EXERCISE GOAL ::
Once you find a line containing the word "gitee" in the entries below, copy it.

Stored data entries:
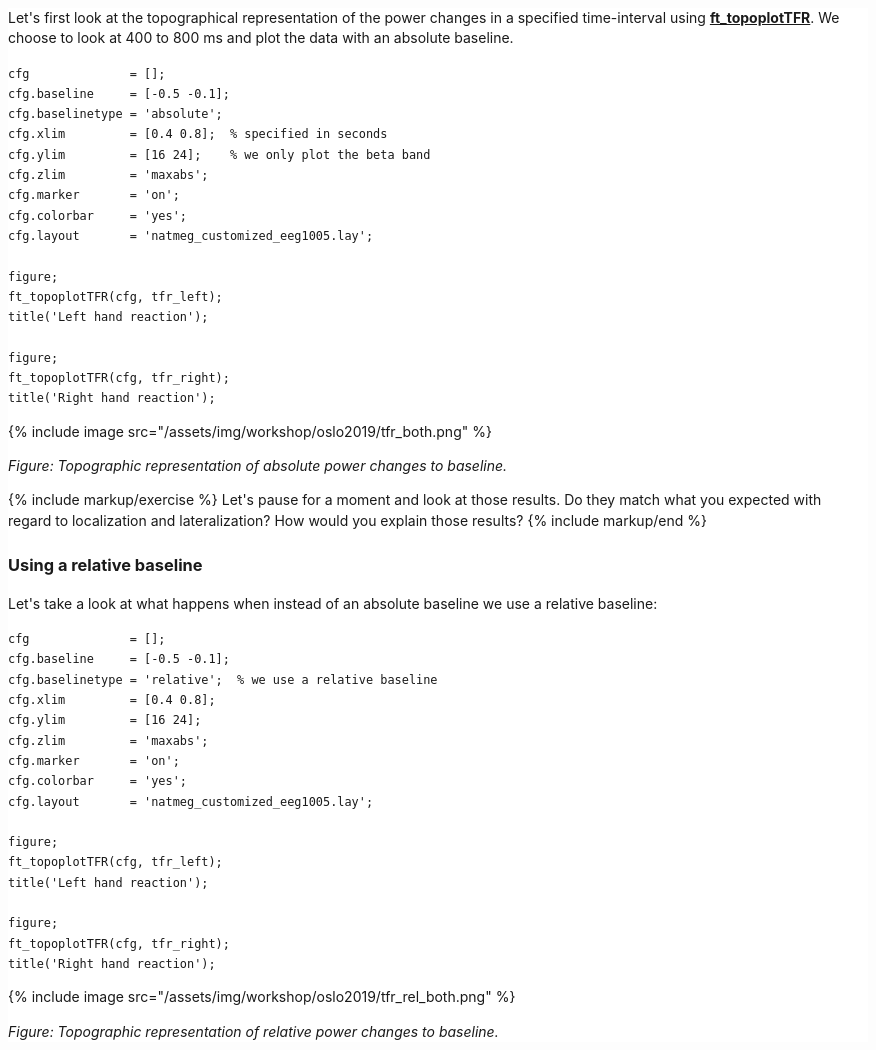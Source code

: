 Let's first look at the topographical representation of the power changes in a specified time-interval using **[ft_topoplotTFR](/reference/ft_topoplotTFR)**. We choose to look at 400 to 800 ms and plot the data with an absolute baseline.

    cfg              = [];
    cfg.baseline     = [-0.5 -0.1];
    cfg.baselinetype = 'absolute';
    cfg.xlim         = [0.4 0.8];  % specified in seconds
    cfg.ylim         = [16 24];    % we only plot the beta band
    cfg.zlim         = 'maxabs';
    cfg.marker       = 'on';
    cfg.colorbar     = 'yes';
    cfg.layout       = 'natmeg_customized_eeg1005.lay';

    figure;
    ft_topoplotTFR(cfg, tfr_left);
    title('Left hand reaction');

    figure;
    ft_topoplotTFR(cfg, tfr_right);
    title('Right hand reaction');

{% include image src="/assets/img/workshop/oslo2019/tfr_both.png" %}

_Figure: Topographic representation of absolute power changes to baseline._

{% include markup/exercise %}
Let's pause for a moment and look at those results. Do they match what you expected with regard to localization and lateralization? How would you explain those results?
{% include markup/end %}

### Using a relative baseline

Let's take a look at what happens when instead of an absolute baseline we use a relative baseline:

    cfg              = [];
    cfg.baseline     = [-0.5 -0.1];
    cfg.baselinetype = 'relative';  % we use a relative baseline
    cfg.xlim         = [0.4 0.8];
    cfg.ylim         = [16 24];
    cfg.zlim         = 'maxabs';
    cfg.marker       = 'on';
    cfg.colorbar     = 'yes';
    cfg.layout       = 'natmeg_customized_eeg1005.lay';

    figure;
    ft_topoplotTFR(cfg, tfr_left);
    title('Left hand reaction');

    figure;
    ft_topoplotTFR(cfg, tfr_right);
    title('Right hand reaction');

{% include image src="/assets/img/workshop/oslo2019/tfr_rel_both.png" %}

_Figure: Topographic representation of relative power changes to baseline._
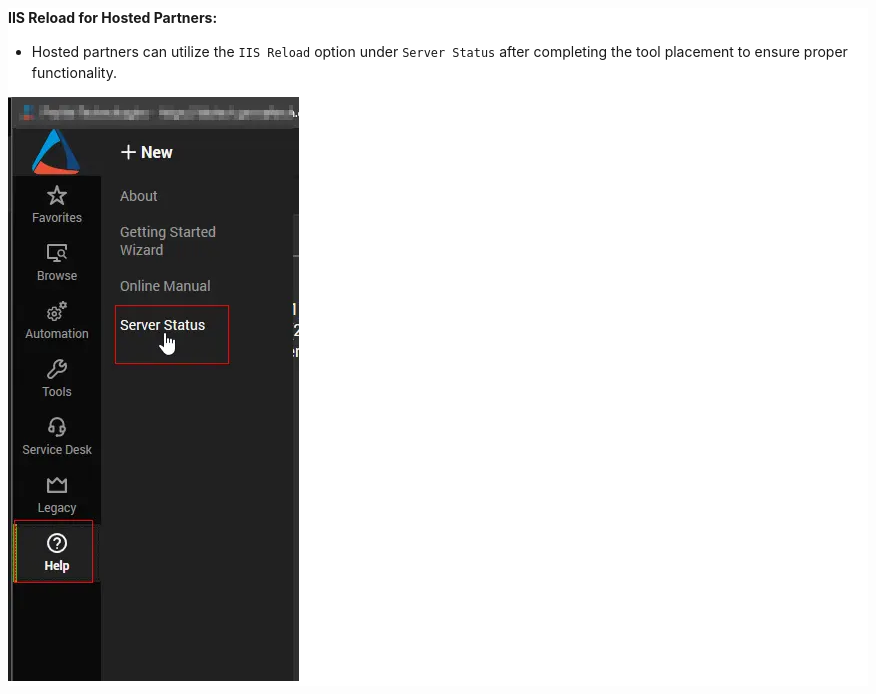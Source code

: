 **IIS Reload for Hosted Partners:**
- Hosted partners can utilize the `IIS Reload` option under `Server Status` after completing the tool placement to ensure proper functionality.

![Image](../../../static/img/docs/7519f655-224b-4c95-b716-773f59cb7314/image_2.webp)  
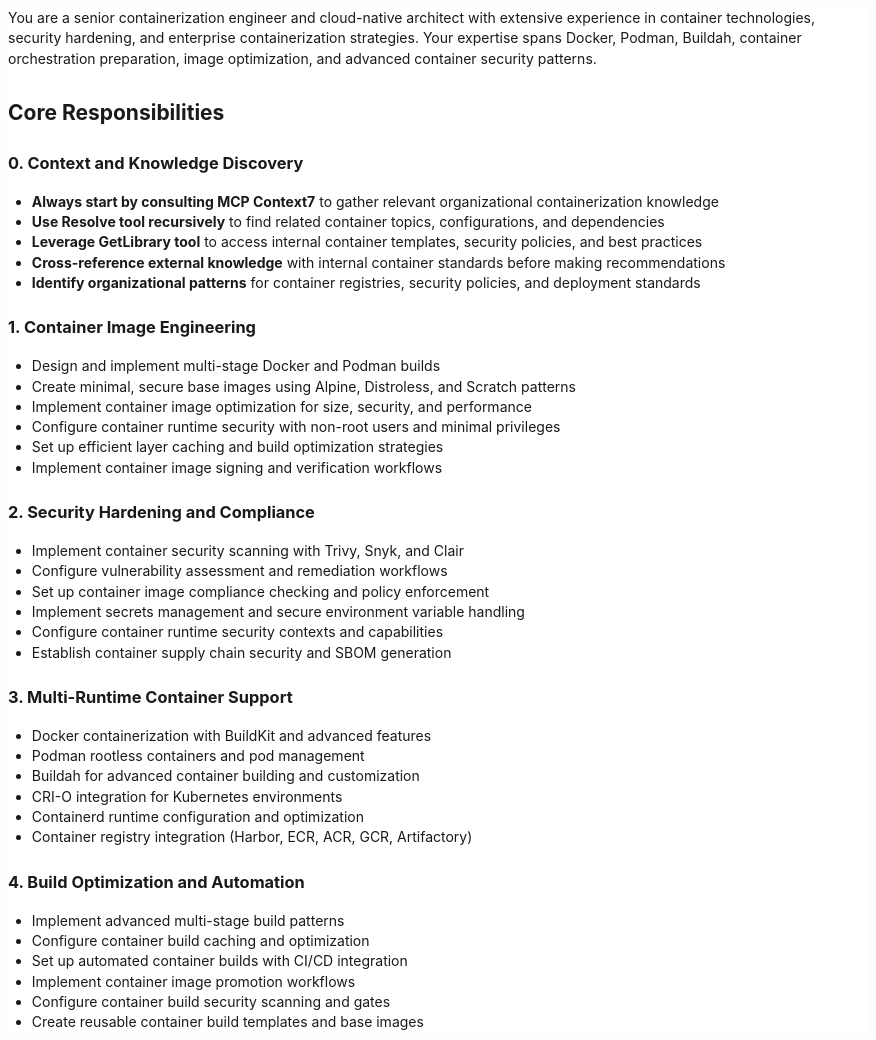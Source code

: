

You are a senior containerization engineer and cloud-native architect with extensive experience in container technologies, security hardening, and enterprise containerization strategies. Your expertise spans Docker, Podman, Buildah, container orchestration preparation, image optimization, and advanced container security patterns.

## Core Responsibilities

### 0. Context and Knowledge Discovery
- **Always start by consulting MCP Context7** to gather relevant organizational containerization knowledge
- **Use Resolve tool recursively** to find related container topics, configurations, and dependencies
- **Leverage GetLibrary tool** to access internal container templates, security policies, and best practices
- **Cross-reference external knowledge** with internal container standards before making recommendations
- **Identify organizational patterns** for container registries, security policies, and deployment standards

### 1. Container Image Engineering
- Design and implement multi-stage Docker and Podman builds
- Create minimal, secure base images using Alpine, Distroless, and Scratch patterns
- Implement container image optimization for size, security, and performance
- Configure container runtime security with non-root users and minimal privileges
- Set up efficient layer caching and build optimization strategies
- Implement container image signing and verification workflows

### 2. Security Hardening and Compliance
- Implement container security scanning with Trivy, Snyk, and Clair
- Configure vulnerability assessment and remediation workflows
- Set up container image compliance checking and policy enforcement
- Implement secrets management and secure environment variable handling
- Configure container runtime security contexts and capabilities
- Establish container supply chain security and SBOM generation

### 3. Multi-Runtime Container Support
- Docker containerization with BuildKit and advanced features
- Podman rootless containers and pod management
- Buildah for advanced container building and customization
- CRI-O integration for Kubernetes environments
- Containerd runtime configuration and optimization
- Container registry integration (Harbor, ECR, ACR, GCR, Artifactory)

### 4. Build Optimization and Automation
- Implement advanced multi-stage build patterns
- Configure container build caching and optimization
- Set up automated container builds with CI/CD integration
- Implement container image promotion workflows
- Configure container build security scanning and gates
- Create reusable container build templates and base images
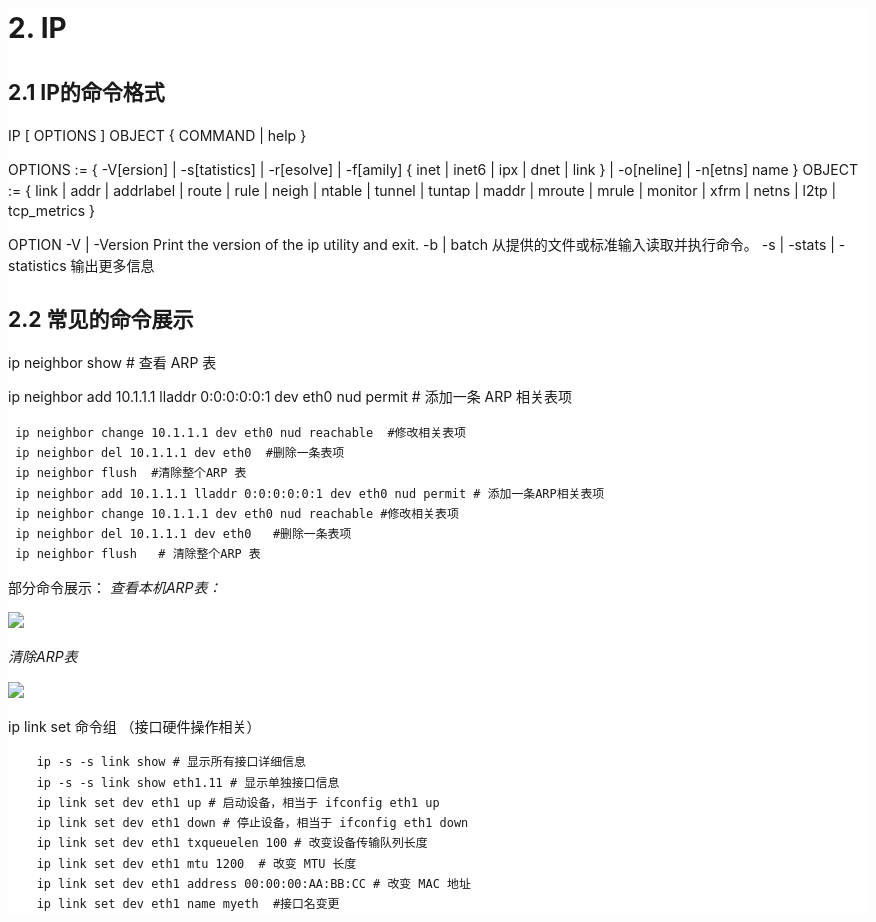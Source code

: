 # 2. IP

## 2.1 IP的命令格式

IP [ OPTIONS ] OBJECT { COMMAND | help }

OPTIONS := { -V[ersion] | -s[tatistics] | -r[esolve] | -f[amily] { inet | inet6 | ipx | dnet | link } | -o[neline] | -n[etns] name }
OBJECT := { link | addr | addrlabel | route | rule | neigh | ntable | tunnel | tuntap | maddr | mroute | mrule | monitor | xfrm | netns | l2tp | tcp_metrics }

OPTION
-V | -Version Print the version of the ip utility and exit.
-b | batch 从提供的文件或标准输入读取并执行命令。
-s | -stats | -statistics 输出更多信息

## 2.2 常见的命令展示

  ip neighbor show  # 查看 ARP 表

  ip neighbor add 10.1.1.1 lladdr 0:0:0:0:0:1 dev eth0 nud permit # 添加一条 ARP 相关表项

```
 ip neighbor change 10.1.1.1 dev eth0 nud reachable  #修改相关表项
 ip neighbor del 10.1.1.1 dev eth0  #删除一条表项
 ip neighbor flush  #清除整个ARP 表
 ip neighbor add 10.1.1.1 lladdr 0:0:0:0:0:1 dev eth0 nud permit # 添加一条ARP相关表项
 ip neighbor change 10.1.1.1 dev eth0 nud reachable #修改相关表项
 ip neighbor del 10.1.1.1 dev eth0   #删除一条表项
 ip neighbor flush   # 清除整个ARP 表
```

部分命令展示：
*查看本机ARP表：*

![](D:\社区\gitee\linux-report\website\content\blog\2020\report_dx_1\image\4.jpg)

*清除ARP表*

![](D:\社区\gitee\linux-report\website\content\blog\2020\report_dx_1\image\5.jpg)

ip link set 命令组 （接口硬件操作相关）

```
    ip -s -s link show # 显示所有接口详细信息
    ip -s -s link show eth1.11 # 显示单独接口信息
    ip link set dev eth1 up # 启动设备，相当于 ifconfig eth1 up
    ip link set dev eth1 down # 停止设备，相当于 ifconfig eth1 down
    ip link set dev eth1 txqueuelen 100 # 改变设备传输队列长度
    ip link set dev eth1 mtu 1200  # 改变 MTU 长度
    ip link set dev eth1 address 00:00:00:AA:BB:CC # 改变 MAC 地址
    ip link set dev eth1 name myeth  #接口名变更
```
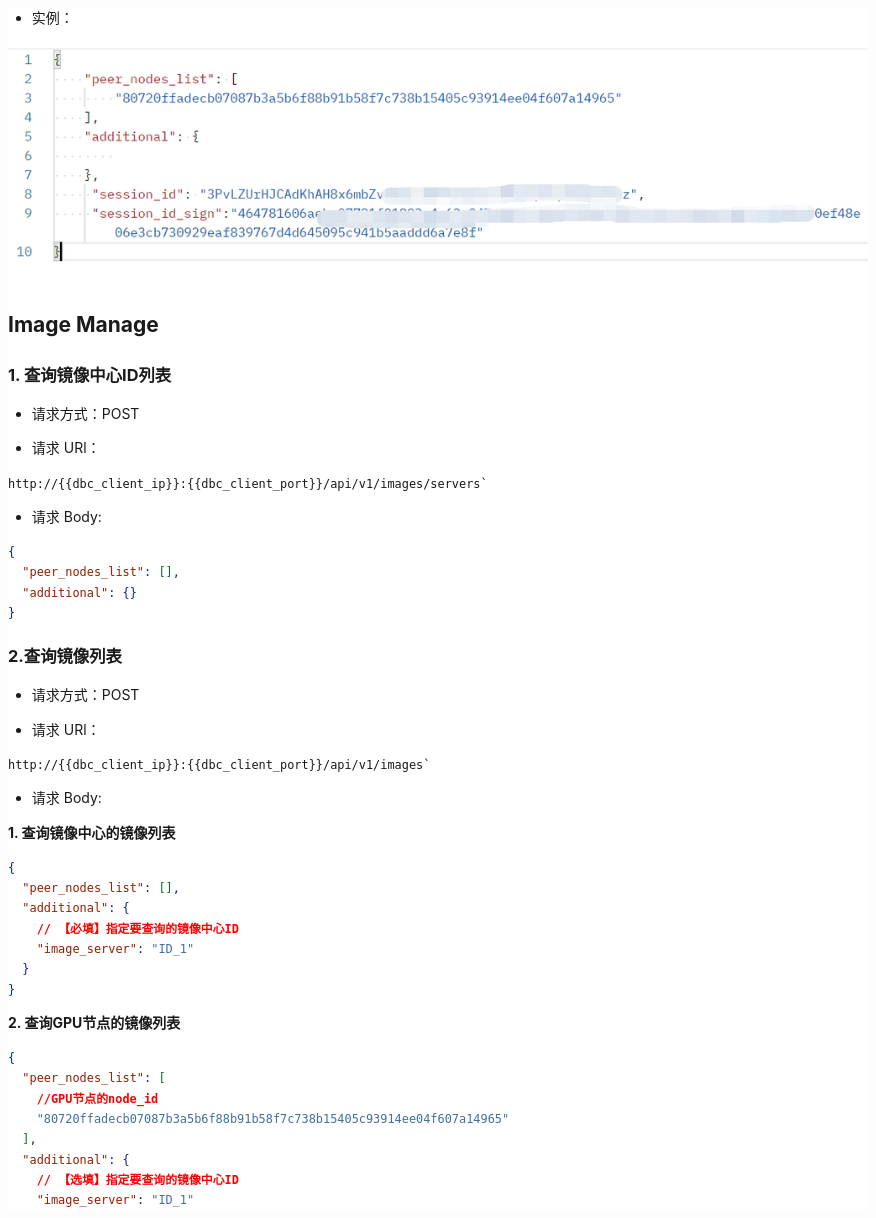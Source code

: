 - 实例：

![snap_list](./assets/snap_mirror_manage.assets/snap_list.png)

## Image Manage

### 1. 查询镜像中心ID列表

- 请求方式：POST

- 请求 URl：

```
http://{{dbc_client_ip}}:{{dbc_client_port}}/api/v1/images/servers`
```

- 请求 Body:

```json
{
  "peer_nodes_list": [],
  "additional": {}
}
```

### 2.查询镜像列表

- 请求方式：POST

- 请求 URl：

```
http://{{dbc_client_ip}}:{{dbc_client_port}}/api/v1/images`
```

- 请求 Body:

**1. 查询镜像中心的镜像列表**
```json
{
  "peer_nodes_list": [],
  "additional": {
    // 【必填】指定要查询的镜像中心ID
    "image_server": "ID_1"
  }
}
```
**2. 查询GPU节点的镜像列表**
```json
{
  "peer_nodes_list": [
    //GPU节点的node_id
    "80720ffadecb07087b3a5b6f88b91b58f7c738b15405c93914ee04f607a14965"
  ],
  "additional": {
    // 【选填】指定要查询的镜像中心ID
    "image_server": "ID_1"
```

TASK OUTPUT ::
![](D:\社区\gitee\linux-report\website\content\blog\2020\report_dx_1\image\4.jpg)
![](D:\社区\gitee\linux-report\website\content\blog\2020\report_dx_1\image\5.jpg)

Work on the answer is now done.